THE DATA START
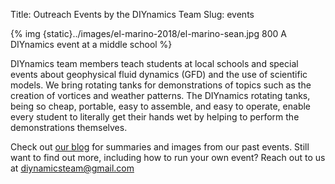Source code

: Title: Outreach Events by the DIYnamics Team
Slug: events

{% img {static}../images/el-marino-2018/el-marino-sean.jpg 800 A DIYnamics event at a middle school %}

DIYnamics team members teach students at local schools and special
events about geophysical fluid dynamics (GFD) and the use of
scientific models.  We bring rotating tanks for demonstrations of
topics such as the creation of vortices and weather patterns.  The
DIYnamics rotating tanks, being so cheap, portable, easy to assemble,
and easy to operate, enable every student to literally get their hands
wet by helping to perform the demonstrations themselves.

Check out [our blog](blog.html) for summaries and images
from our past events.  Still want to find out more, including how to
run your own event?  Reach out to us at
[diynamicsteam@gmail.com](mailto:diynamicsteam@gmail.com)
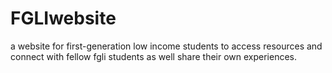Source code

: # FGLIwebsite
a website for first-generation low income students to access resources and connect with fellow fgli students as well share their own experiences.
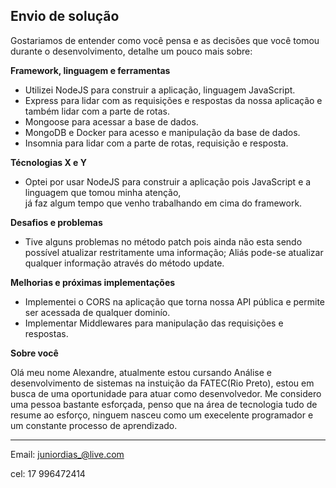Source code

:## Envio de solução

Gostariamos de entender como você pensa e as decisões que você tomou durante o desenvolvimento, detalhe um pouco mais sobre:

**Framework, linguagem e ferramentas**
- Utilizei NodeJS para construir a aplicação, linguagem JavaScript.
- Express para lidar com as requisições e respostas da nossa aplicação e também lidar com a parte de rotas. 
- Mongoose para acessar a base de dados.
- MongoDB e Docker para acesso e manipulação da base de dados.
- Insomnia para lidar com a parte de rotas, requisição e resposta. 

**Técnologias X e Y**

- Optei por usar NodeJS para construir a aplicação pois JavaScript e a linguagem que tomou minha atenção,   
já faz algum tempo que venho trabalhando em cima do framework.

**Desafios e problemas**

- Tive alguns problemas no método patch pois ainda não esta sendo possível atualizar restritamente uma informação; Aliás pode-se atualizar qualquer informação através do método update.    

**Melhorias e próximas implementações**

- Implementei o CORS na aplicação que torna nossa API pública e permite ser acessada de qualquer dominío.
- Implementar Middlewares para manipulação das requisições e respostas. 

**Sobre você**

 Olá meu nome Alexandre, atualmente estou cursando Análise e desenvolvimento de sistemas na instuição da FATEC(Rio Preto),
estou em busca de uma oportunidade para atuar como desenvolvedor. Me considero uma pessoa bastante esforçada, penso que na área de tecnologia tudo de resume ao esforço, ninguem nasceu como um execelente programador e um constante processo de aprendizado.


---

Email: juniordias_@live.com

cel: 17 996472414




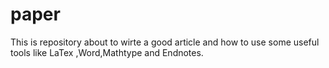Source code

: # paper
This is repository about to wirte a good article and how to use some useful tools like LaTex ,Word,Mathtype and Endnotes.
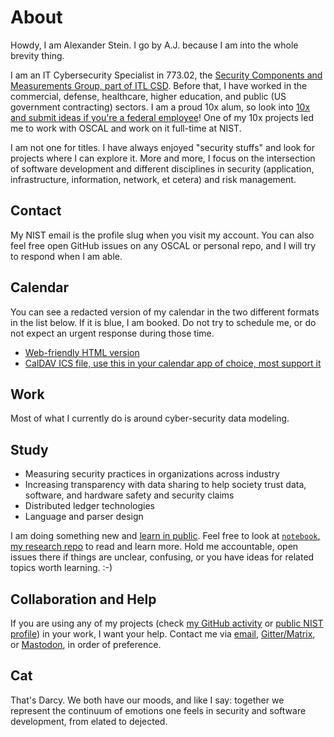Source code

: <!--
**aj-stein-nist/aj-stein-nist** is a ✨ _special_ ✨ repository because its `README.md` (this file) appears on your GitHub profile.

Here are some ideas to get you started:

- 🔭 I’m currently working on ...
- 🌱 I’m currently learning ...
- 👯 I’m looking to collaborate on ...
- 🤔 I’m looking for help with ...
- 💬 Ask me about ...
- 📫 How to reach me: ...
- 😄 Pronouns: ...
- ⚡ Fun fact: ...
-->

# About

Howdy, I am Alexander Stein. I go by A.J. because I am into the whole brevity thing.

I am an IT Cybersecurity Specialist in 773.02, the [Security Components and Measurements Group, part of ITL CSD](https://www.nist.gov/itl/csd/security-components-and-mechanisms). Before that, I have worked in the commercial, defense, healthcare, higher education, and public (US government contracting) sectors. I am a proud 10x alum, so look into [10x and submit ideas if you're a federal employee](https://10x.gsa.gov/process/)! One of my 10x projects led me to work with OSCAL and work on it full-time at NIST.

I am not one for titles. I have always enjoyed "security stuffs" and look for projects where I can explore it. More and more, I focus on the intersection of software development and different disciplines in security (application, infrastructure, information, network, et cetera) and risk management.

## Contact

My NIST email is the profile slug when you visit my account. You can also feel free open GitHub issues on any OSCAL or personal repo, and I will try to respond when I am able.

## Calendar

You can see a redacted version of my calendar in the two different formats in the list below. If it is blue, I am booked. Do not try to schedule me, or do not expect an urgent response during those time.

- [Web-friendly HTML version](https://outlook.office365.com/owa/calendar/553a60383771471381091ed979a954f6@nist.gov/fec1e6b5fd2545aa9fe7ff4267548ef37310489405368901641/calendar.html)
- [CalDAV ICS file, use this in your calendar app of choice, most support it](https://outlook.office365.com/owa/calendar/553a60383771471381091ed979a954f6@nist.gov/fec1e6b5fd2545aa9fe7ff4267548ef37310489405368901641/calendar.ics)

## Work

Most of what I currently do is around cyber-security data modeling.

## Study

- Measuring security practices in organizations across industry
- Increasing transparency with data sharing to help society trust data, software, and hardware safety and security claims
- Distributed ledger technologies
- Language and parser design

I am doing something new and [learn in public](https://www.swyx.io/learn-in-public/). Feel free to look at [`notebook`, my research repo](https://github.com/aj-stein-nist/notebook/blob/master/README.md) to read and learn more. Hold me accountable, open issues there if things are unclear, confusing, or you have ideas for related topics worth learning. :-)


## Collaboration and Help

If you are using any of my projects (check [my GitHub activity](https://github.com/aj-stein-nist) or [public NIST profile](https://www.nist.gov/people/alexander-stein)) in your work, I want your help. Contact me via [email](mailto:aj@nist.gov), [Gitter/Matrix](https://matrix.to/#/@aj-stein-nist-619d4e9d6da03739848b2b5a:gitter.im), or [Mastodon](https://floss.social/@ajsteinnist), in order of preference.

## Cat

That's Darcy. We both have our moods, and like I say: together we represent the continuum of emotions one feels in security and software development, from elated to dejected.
THE DATA END
## TASK REQUIREMENTS:
Look through the records and gather every line containing "rotating".

## RESULT FOR THIS EXERCISE:
scientific models.  We bring rotating tanks for demonstrations of
DIYnamics rotating tanks, being so cheap, portable, easy to assemble,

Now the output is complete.